Granted, there are times when I have something I’d like to say and nobody to whom I can directly say it. For that, I have been using various friends with whom I am already in regular contact. Like I’ll drop a paragraph in at the end of a message saying: “By the way, did you hear…”. But that reaches only one recipient. It does satisfy my need to communicate that particular fact-let, in much the same way that having an office-mate sitting next to you during your workday serves when you run across some interesting tidbit of web-based lore in your never-ending quest to avoid doing any real work. In fact, if I had someone sitting next to me in my office (I work mostly at home), I would probably have never thought of starting a blog. But I do understand the very real human desire to broadcast one’s innermost thoughts to someone… anyone… who will listen.

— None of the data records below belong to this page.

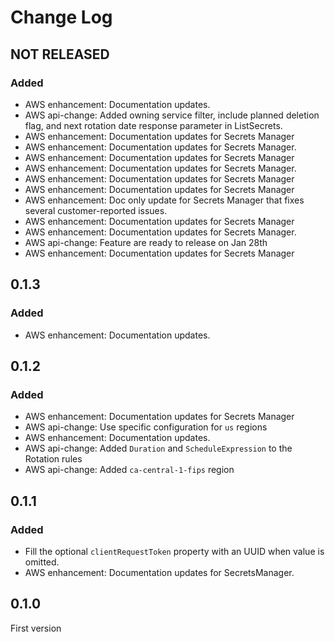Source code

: # Change Log

## NOT RELEASED

### Added

- AWS enhancement: Documentation updates.
- AWS api-change: Added owning service filter, include planned deletion flag, and next rotation date response parameter in ListSecrets.
- AWS enhancement: Documentation updates for Secrets Manager
- AWS enhancement: Documentation updates for Secrets Manager.
- AWS enhancement: Documentation updates for Secrets Manager
- AWS enhancement: Documentation updates for Secrets Manager.
- AWS enhancement: Documentation updates for Secrets Manager
- AWS enhancement: Documentation updates for Secrets Manager
- AWS enhancement: Doc only update for Secrets Manager that fixes several customer-reported issues.
- AWS enhancement: Documentation updates for Secrets Manager
- AWS enhancement: Documentation updates for Secrets Manager.
- AWS api-change: Feature are ready to release on Jan 28th
- AWS enhancement: Documentation updates for Secrets Manager

## 0.1.3

### Added

- AWS enhancement: Documentation updates.

## 0.1.2

### Added

- AWS enhancement: Documentation updates for Secrets Manager
- AWS api-change: Use specific configuration for `us` regions
- AWS enhancement: Documentation updates.
- AWS api-change: Added `Duration` and `ScheduleExpression` to the Rotation rules
- AWS api-change: Added `ca-central-1-fips` region

## 0.1.1

### Added

- Fill the optional `clientRequestToken` property with an UUID when value is omitted.
- AWS enhancement: Documentation updates for SecretsManager.

## 0.1.0

First version

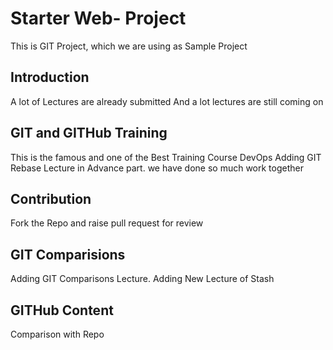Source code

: # Starter Web- Project
This is GIT Project, which we are using as Sample Project

## Introduction
A lot of Lectures are already submitted
And a lot lectures are still coming on

## GIT and GITHub Training
This is the famous and one of the Best Training Course DevOps
Adding GIT Rebase Lecture in Advance part. we have done so much work together

## Contribution
Fork the Repo and raise pull request for review

## GIT Comparisions
Adding GIT Comparisons Lecture.
Adding New Lecture of Stash

## GITHub Content
Comparison with Repo
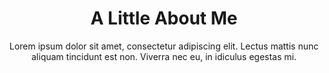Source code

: ---
title: A Little About Me
subtitle: 'Lorem ipsum dolor sit amet, consectetur adipiscing elit. Lectus mattis nunc aliquam tincidunt est non. Viverra nec eu, in idiculus egestas mi.'
description:  'Vulputate tristique porttitor enim aliquam ullamcorper. Velit dui laoreet in et mus.'
---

But, check the math. If we’re less likely to lose track of previous contacts… and if we’re more likely to come across new contacts we might never have hear of without having participated in “the net”… and if we participate regularly in social-lubrication systems whose whole purpose is to increase our public exposure — does that not add up to more-and-more time spent “over the water cooler”, so to speak, and less-and-less time spent actually living our lives? Are we destined to eventually become nothing more than bytes in a huge dynamic memory system made up of human brains interconnected with glass fiber? Isn’t there still some value in getting away from the computer for a while in the hopes of accumulating new experiences that we can then feed into this huge social-lubrication structure?
Or am I just frustrated that less than a dozen of the 10,000 emails I receive every day actually has content in which I’m personally interested?